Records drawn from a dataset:
-*-

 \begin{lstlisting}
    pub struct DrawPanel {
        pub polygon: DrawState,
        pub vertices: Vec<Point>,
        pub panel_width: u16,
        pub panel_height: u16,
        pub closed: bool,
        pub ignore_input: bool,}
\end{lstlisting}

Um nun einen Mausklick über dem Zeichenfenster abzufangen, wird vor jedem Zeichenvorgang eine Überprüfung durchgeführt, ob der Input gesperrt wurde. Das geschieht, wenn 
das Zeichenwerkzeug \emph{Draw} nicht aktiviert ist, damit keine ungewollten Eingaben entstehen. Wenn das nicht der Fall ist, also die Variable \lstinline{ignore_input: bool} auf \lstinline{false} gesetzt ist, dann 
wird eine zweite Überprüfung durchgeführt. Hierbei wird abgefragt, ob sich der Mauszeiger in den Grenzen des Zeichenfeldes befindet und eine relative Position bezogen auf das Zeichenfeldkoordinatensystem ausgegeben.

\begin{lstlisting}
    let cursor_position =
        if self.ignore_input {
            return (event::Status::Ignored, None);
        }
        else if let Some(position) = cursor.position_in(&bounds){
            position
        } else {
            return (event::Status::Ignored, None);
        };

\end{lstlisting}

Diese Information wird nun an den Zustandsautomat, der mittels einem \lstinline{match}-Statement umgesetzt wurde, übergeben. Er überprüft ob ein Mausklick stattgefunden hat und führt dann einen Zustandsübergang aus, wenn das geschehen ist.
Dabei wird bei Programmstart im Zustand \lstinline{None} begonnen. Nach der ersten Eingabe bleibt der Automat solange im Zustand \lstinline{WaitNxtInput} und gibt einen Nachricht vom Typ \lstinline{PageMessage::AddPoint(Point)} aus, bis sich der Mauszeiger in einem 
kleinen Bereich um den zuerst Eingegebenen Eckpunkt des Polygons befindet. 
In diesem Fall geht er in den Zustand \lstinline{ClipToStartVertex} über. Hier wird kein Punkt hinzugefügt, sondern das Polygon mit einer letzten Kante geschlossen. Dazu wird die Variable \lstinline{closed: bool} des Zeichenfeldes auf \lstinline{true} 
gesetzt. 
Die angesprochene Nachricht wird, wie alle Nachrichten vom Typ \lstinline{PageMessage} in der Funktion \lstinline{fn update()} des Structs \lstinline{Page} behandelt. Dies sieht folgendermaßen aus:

-*-

TASK OBJECTIVE: Set down the records again, exactly.

RESULT FOR THIS TASK:
 \begin{lstlisting}
    pub struct DrawPanel {
        pub polygon: DrawState,
        pub vertices: Vec<Point>,
        pub panel_width: u16,
        pub panel_height: u16,
        pub closed: bool,
        pub ignore_input: bool,}
\end{lstlisting}

Um nun einen Mausklick über dem Zeichenfenster abzufangen, wird vor jedem Zeichenvorgang eine Überprüfung durchgeführt, ob der Input gesperrt wurde. Das geschieht, wenn 
das Zeichenwerkzeug \emph{Draw} nicht aktiviert ist, damit keine ungewollten Eingaben entstehen. Wenn das nicht der Fall ist, also die Variable \lstinline{ignore_input: bool} auf \lstinline{false} gesetzt ist, dann 
wird eine zweite Überprüfung durchgeführt. Hierbei wird abgefragt, ob sich der Mauszeiger in den Grenzen des Zeichenfeldes befindet und eine relative Position bezogen auf das Zeichenfeldkoordinatensystem ausgegeben.

\begin{lstlisting}
    let cursor_position =
        if self.ignore_input {
            return (event::Status::Ignored, None);
        }
        else if let Some(position) = cursor.position_in(&bounds){
            position
        } else {
            return (event::Status::Ignored, None);
        };

\end{lstlisting}

Diese Information wird nun an den Zustandsautomat, der mittels einem \lstinline{match}-Statement umgesetzt wurde, übergeben. Er überprüft ob ein Mausklick stattgefunden hat und führt dann einen Zustandsübergang aus, wenn das geschehen ist.
Dabei wird bei Programmstart im Zustand \lstinline{None} begonnen. Nach der ersten Eingabe bleibt der Automat solange im Zustand \lstinline{WaitNxtInput} und gibt einen Nachricht vom Typ \lstinline{PageMessage::AddPoint(Point)} aus, bis sich der Mauszeiger in einem 
kleinen Bereich um den zuerst Eingegebenen Eckpunkt des Polygons befindet. 
In diesem Fall geht er in den Zustand \lstinline{ClipToStartVertex} über. Hier wird kein Punkt hinzugefügt, sondern das Polygon mit einer letzten Kante geschlossen. Dazu wird die Variable \lstinline{closed: bool} des Zeichenfeldes auf \lstinline{true} 
gesetzt. 
Die angesprochene Nachricht wird, wie alle Nachrichten vom Typ \lstinline{PageMessage} in der Funktion \lstinline{fn update()} des Structs \lstinline{Page} behandelt. Dies sieht folgendermaßen aus:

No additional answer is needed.